THE TASK
Return copies of the lines below that mention "this".

SOURCE INFORMATION section start

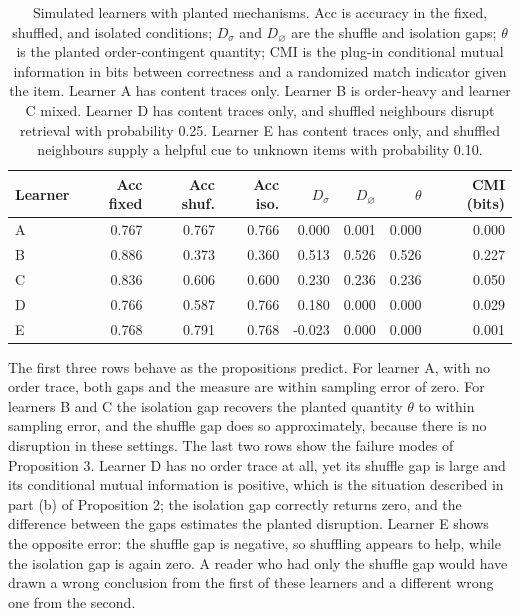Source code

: \documentclass[11pt]{article}
\theoremstyle{remark}
\begin{document}
\begin{table}[ht]
\centering
\small
\begin{tabular}{lrrrrrrr}
\toprule
Learner & Acc fixed & Acc shuf. & Acc iso. & $D_\sigma$ & $D_\varnothing$ & $\theta$ & CMI (bits) \\
\midrule
A & 0.767 & 0.767 & 0.766 & 0.000 & 0.001 & 0.000 & 0.000 \\
B & 0.886 & 0.373 & 0.360 & 0.513 & 0.526 & 0.526 & 0.227 \\
C & 0.836 & 0.606 & 0.600 & 0.230 & 0.236 & 0.236 & 0.050 \\
D & 0.766 & 0.587 & 0.766 & 0.180 & 0.000 & 0.000 & 0.029 \\
E & 0.768 & 0.791 & 0.768 & -0.023 & 0.000 & 0.000 & 0.001 \\
\bottomrule
\end{tabular}
\caption{Simulated learners with planted mechanisms. Acc is accuracy in the fixed, shuffled, and isolated conditions; $D_\sigma$ and $D_\varnothing$ are the shuffle and isolation gaps; $\theta$ is the planted order-contingent quantity; CMI is the plug-in conditional mutual information in bits between correctness and a randomized match indicator given the item. Learner A has content traces only. Learner B is order-heavy and learner C mixed. Learner D has content traces only, and shuffled neighbours disrupt retrieval with probability 0.25. Learner E has content traces only, and shuffled neighbours supply a helpful cue to unknown items with probability 0.10.}
\end{table}

The first three rows behave as the propositions predict. For learner A, with no order trace, both gaps and the measure are within sampling error of zero. For learners B and C the isolation gap recovers the planted quantity $\theta$ to within sampling error, and the shuffle gap does so approximately, because there is no disruption in these settings. The last two rows show the failure modes of Proposition 3. Learner D has no order trace at all, yet its shuffle gap is large and its conditional mutual information is positive, which is the situation described in part (b) of Proposition 2; the isolation gap correctly returns zero, and the difference between the gaps estimates the planted disruption. Learner E shows the opposite error: the shuffle gap is negative, so shuffling appears to help, while the isolation gap is again zero. A reader who had only the shuffle gap would have drawn a wrong conclusion from the first of these learners and a different wrong one from the second.
\end{document}
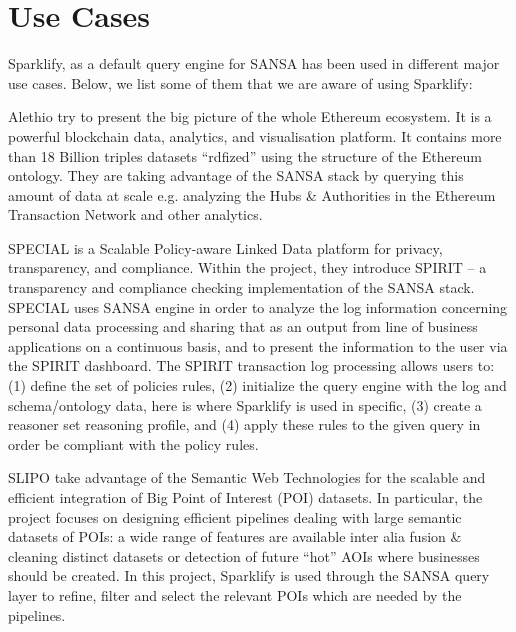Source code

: \section{Use Cases}
\label{sec:use_cases}

Sparklify, as a default query engine for SANSA has been used in different major use cases.
Below, we list some of them that we are aware of using Sparklify:

 Alethio try to present the big picture of the whole Ethereum ecosystem.
It is a powerful blockchain data, analytics, and visualisation platform.
It contains more than 18 Billion triples datasets ``rdfized'' using the structure of the Ethereum ontology.
They are taking advantage of the SANSA stack by querying this amount of data at scale e.g. analyzing the Hubs \& Authorities in the Ethereum Transaction Network and other analytics.

SPECIAL is a Scalable Policy-aware Linked Data platform for privacy, transparency, and compliance.
Within the project, they introduce SPIRIT -- a transparency and compliance checking implementation of the SANSA stack.
SPECIAL uses SANSA engine in order to analyze the log information concerning personal data processing and sharing that as an output from line of business applications on a continuous basis, and to present the information to the user via the SPIRIT dashboard.
The SPIRIT transaction log processing allows users to: (1) define the set of policies rules, (2) initialize the query engine with the log and schema/ontology data, here is where Sparklify is used in specific, (3) create a reasoner set reasoning profile, and (4) apply these rules to the given query in order be compliant with the policy rules.

 SLIPO take advantage of the Semantic Web Technologies for the scalable and efficient integration of Big Point of Interest (POI) datasets.
In particular, the project focuses on designing efficient pipelines dealing with large semantic datasets of POIs: a wide range of features are available inter alia fusion \& cleaning distinct datasets or detection of future ``hot'' AOIs where businesses should be created.
In this project, Sparklify is used through the SANSA query layer to refine, filter and select the relevant POIs which are needed by the pipelines.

SOURCE INFORMATION section end

COMPLETED TASK
They are taking advantage of the SANSA stack by querying this amount of data at scale e.g. analyzing the Hubs \& Authorities in the Ethereum Transaction Network and other analytics.
In this project, Sparklify is used through the SANSA query layer to refine, filter and select the relevant POIs which are needed by the pipelines.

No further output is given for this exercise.